Bartley was asked about what makes this type of a project such a challenge. “Working with owners, construction managers and architects as well as other trades that are new to concrete homes can be a major time commitment,” stated Bartley. “Meeting on site and collaborating with the entire team was the key to success. Having an architect that saw the project all the way through construction made everything go as planned.”
Prior to the kickoff meeting the homeowners wanted to see a sample of the normal cast-in-place wall finish, one delivered on any foundation project. Bartley built and poured the mockup and made sure it wasn’t “perfect.” To their surprise the owners loved the bug holes, imperfections, ties and form- lines. They are in the building industry and like the industrial construction look with natural imperfections. Therefore, extreme measures were taken to avoid using any patching materials on the walls. With the exception of one or two spots honeycombs were avoided. Surprisingly, a crew patched one of these honeycomb regions and when the homeowners saw the patching they asked that it be removed. This kept the project on track and consistent with the approved aesthetic negotiated early in the project.

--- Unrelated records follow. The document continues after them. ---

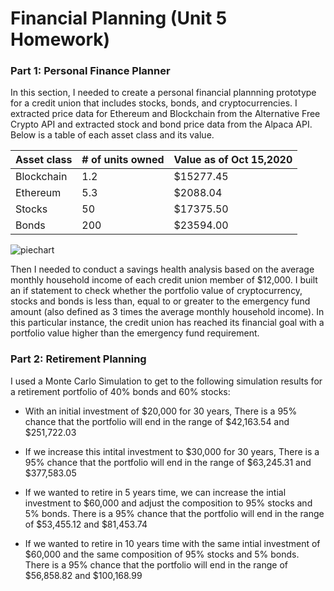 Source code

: # Financial Planning (Unit 5 Homework)


### Part 1: Personal Finance Planner

In this section, I needed to create a personal financial plannning prototype for a credit union that includes stocks, bonds, and cryptocurrencies. I extracted price data for Ethereum and Blockchain from the Alternative Free Crypto API and extracted stock and bond price data from the Alpaca API. Below is a table of each asset class and its value.

| Asset class | # of units owned | Value as of Oct 15,2020 |
| ------ | ----------- |----------- |
| Blockchain  | 1.2 | $15277.45 |
| Ethereum | 5.3 | $2088.04 |
| Stocks    | 50 | $17375.50 |
| Bonds    | 200 |  $23594.00 |


![piechart](https://i.ibb.co/J79j2hg/Screenshot-22.png)


Then I needed to conduct a savings health analysis based on the average monthly household income of each credit union member of $12,000. I built an if statement to check whether the portfolio value of cryptocurrency, stocks and bonds is less than, equal to or greater to the emergency fund amount (also defined as 3 times the average monthly household income). In this particular instance, the credit union has reached its financial goal with a portfolio value higher than the emergency fund requirement. 

### Part 2: Retirement Planning

I used a Monte Carlo Simulation to get to the following simulation results for a retirement portfolio of 40% bonds and 60% stocks:

- With an initial investment of $20,000 for 30 years, There is a 95% chance that the portfolio will end in the range of $42,163.54 and $251,722.03

- If we increase this intital investment to $30,000 for 30 years, There is a 95% chance that the portfolio will end in the range of $63,245.31 and $377,583.05

- If  we wanted to retire in 5 years time, we can increase the intial investment to $60,000 and adjust the composition to 95% stocks and 5% bonds. There is a 95% chance that the portfolio will end in the range of $53,455.12 and $81,453.74

- If  we wanted to retire in 10 years time with the same intial investment of $60,000 and the same composition of 95% stocks and 5% bonds. There is a 95% chance that the portfolio will end in the range of $56,858.82 and $100,168.99


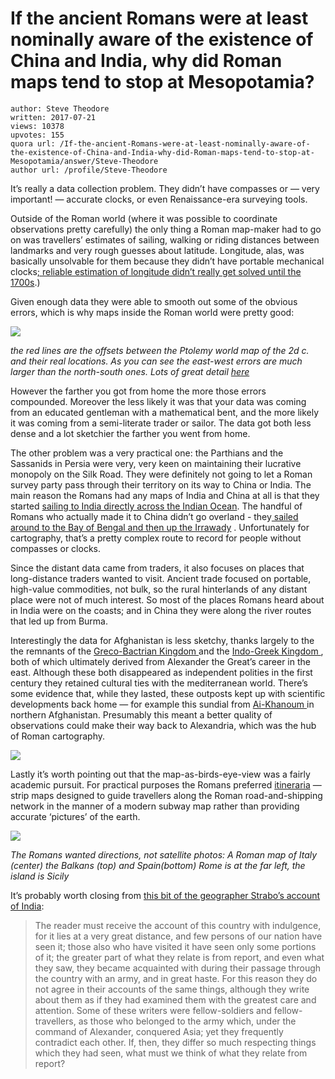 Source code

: # If the ancient Romans were at least nominally aware of the existence of China and India, why did Roman maps tend to stop at Mesopotamia?

	author: Steve Theodore
	written: 2017-07-21
	views: 10378
	upvotes: 155
	quora url: /If-the-ancient-Romans-were-at-least-nominally-aware-of-the-existence-of-China-and-India-why-did-Roman-maps-tend-to-stop-at-Mesopotamia/answer/Steve-Theodore
	author url: /profile/Steve-Theodore


It’s really a data collection problem. They didn’t have compasses or — very important! — accurate clocks, or even Renaissance-era surveying tools.

Outside of the Roman world (where it was possible to coordinate observations pretty carefully) the only thing a Roman map-maker had to go on was travellers’ estimates of sailing, walking or riding distances between landmarks and very rough guesses about latitude. Longitude, alas, was basically unsolvable for them because they didn’t have portable mechanical clocks[; reliable estimation of longitude didn’t really get solved until the 1700s](https://en.wikipedia.org/wiki/Longitude).)

Given enough data they were able to smooth out some of the obvious errors, which is why maps inside the Roman world were pretty good:

![](https://qph.fs.quoracdn.net/main-qimg-66a5916b15e8df593ee33c086a6a012c)

_the red lines are the offsets between the Ptolemy world map of the 2d c. and their real locations. As you can see the east-west errors are much larger than the north-south ones. Lots of great detail_ _[here](http://members.casema.nl/h.vandeukeren/histotron/ptol_index.htm)_ 

However the farther you got from home the more those errors compounded. Moreover the less likely it was that your data was coming from an educated gentleman with a mathematical bent, and the more likely it was coming from a semi-literate trader or sailor. The data got both less dense and a lot sketchier the farther you went from home.

The other problem was a very practical one: the Parthians and the Sassanids in Persia were very, very keen on maintaining their lucrative monopoly on the Silk Road. They were definitely not going to let a Roman survey party pass through their territory on its way to China or India. The main reason the Romans had any maps of India and China at all is that they started [sailing to India directly across the Indian Ocean](https://www.quora.com/I-have-heard-that-ancient-Greece-and-Rome-were-having-trades-with-south-Indian-kingdoms-But-in-history-why-werent-these-given-much-importance-and-not-talked-about). The handful of Romans who actually made it to China didn’t go overland - they[ sailed around to the Bay of Bengal and then up the Irrawady](https://www.quora.com/When-and-where-did-the-first-direct-contact-between-Han-China-and-Rome-occur) . Unfortunately for cartography, that’s a pretty complex route to record for people without compasses or clocks.

Since the distant data came from traders, it also focuses on places that long-distance traders wanted to visit. Ancient trade focused on portable, high-value commodities, not bulk, so the rural hinterlands of any distant place were not of much interest. So most of the places Romans heard about in India were on the coasts; and in China they were along the river routes that led up from Burma.

Interestingly the data for Afghanistan is less sketchy, thanks largely to the the remnants of the [Greco-Bactrian Kingdom ](https://en.wikipedia.org/wiki/Greco-Bactrian_Kingdom)and the [Indo-Greek Kingdom ](https://en.wikipedia.org/wiki/Indo-Greek_Kingdom), both of which ultimately derived from Alexander the Great’s career in the east. Although these both disappeared as independent polities in the first century they retained cultural ties with the mediterranean world. There’s some evidence that, while they lasted, these outposts kept up with scientific developments back home — for example this sundial from [Ai-Khanoum ](https://en.wikipedia.org/wiki/Ai-Khanoum)in northern Afghanistan. Presumably this meant a better quality of observations could make their way back to Alexandria, which was the hub of Roman cartography.

![](https://qph.fs.quoracdn.net/main-qimg-7d4a31911955ef1fe483d1e813601cf8-c)

Lastly it’s worth pointing out that the map-as-birds-eye-view was a fairly academic pursuit. For practical purposes the Romans preferred [itineraria](https://en.wikipedia.org/wiki/Itinerarium) — strip maps designed to guide travellers along the Roman road-and-shipping network in the manner of a modern subway map rather than providing accurate ‘pictures’ of the earth.

![](https://qph.fs.quoracdn.net/main-qimg-16280be4b259daa7ccf5a38b71aaa3e0)

_The Romans wanted directions, not satellite photos: A Roman map of Italy (center) the Balkans (top) and Spain(bottom) Rome is at the far left, the island is Sicily_ 



It’s probably worth closing from [this bit of the geographer Strabo’s account of India](http://www.perseus.tufts.edu/hopper/text?doc=Perseus%3Atext%3A1999.01.0239%3Abook%3D15#note-link93):

> The reader must receive the account of this country with indulgence, for it lies at a very great distance, and few persons of our nation have seen it; those also who have visited it have seen only some portions of it; the greater part of what they relate is from report, and even what they saw, they became acquainted with during their passage through the country with an army, and in great haste. For this reason they do not agree in their accounts of the same things, although they write about them as if they had examined them with the greatest care and attention. Some of these writers were fellow-soldiers and fellow-travellers, as those who belonged to the army which, under the command of Alexander, conquered Asia; yet they frequently contradict each other. If, then, they differ so much respecting things which they had seen, what must we think of what they relate from report?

Another unique characteristic of this design was the presence of two different insulation systems, Thermomass and ThermaEZE, both products that the company had prior experience but separately on projects. The standard wall section consisted of two reinforcement bar mats, Thermomass in the center with all the connectors, conduits, block outs and wall ties. However, where the weight of steel could not bear on insulation, the ThermaEZE system was brought in to provide an alternative support system. All walls were to be left exposed concrete as the final interior and exterior finish.
The most complex part of the project was the first and second floor walls. Gang forms were used to provide the large structural walls and Bartley engaged their commercial crew and a full time commercial superintendent to take the lead in these areas. Difficult block outs and forming along with many recesses for utilities, electronics and built-in features had to be as accurate as possible. Further complicating these walls was the flashing detail. The design called for flashing between the second floor and roof deck to cover the inside of the wall through to the Thermomass insulation sandwiched in the center of the wall. Although Bartley preferred to approach the design with a monolithic roof and second floor based on their experience, the design called for flashing to separate this interface into separate placements with flashing installation between.
Some of the other challenges faced on the project included unique window jambs and an elevator shaft. Many of the windows called for the sides of the window block out to be at 105-degrees rather than perpendicular to the face of the wall. The 3-story elevator shaft challenged the safety on the jobsite with openings that were constantly managed. The shaft was produced by first forming the outside of the elevator shaft and then, when the walls were ready to be closed, a crane carefully placed large interior panels on the inside of the wall.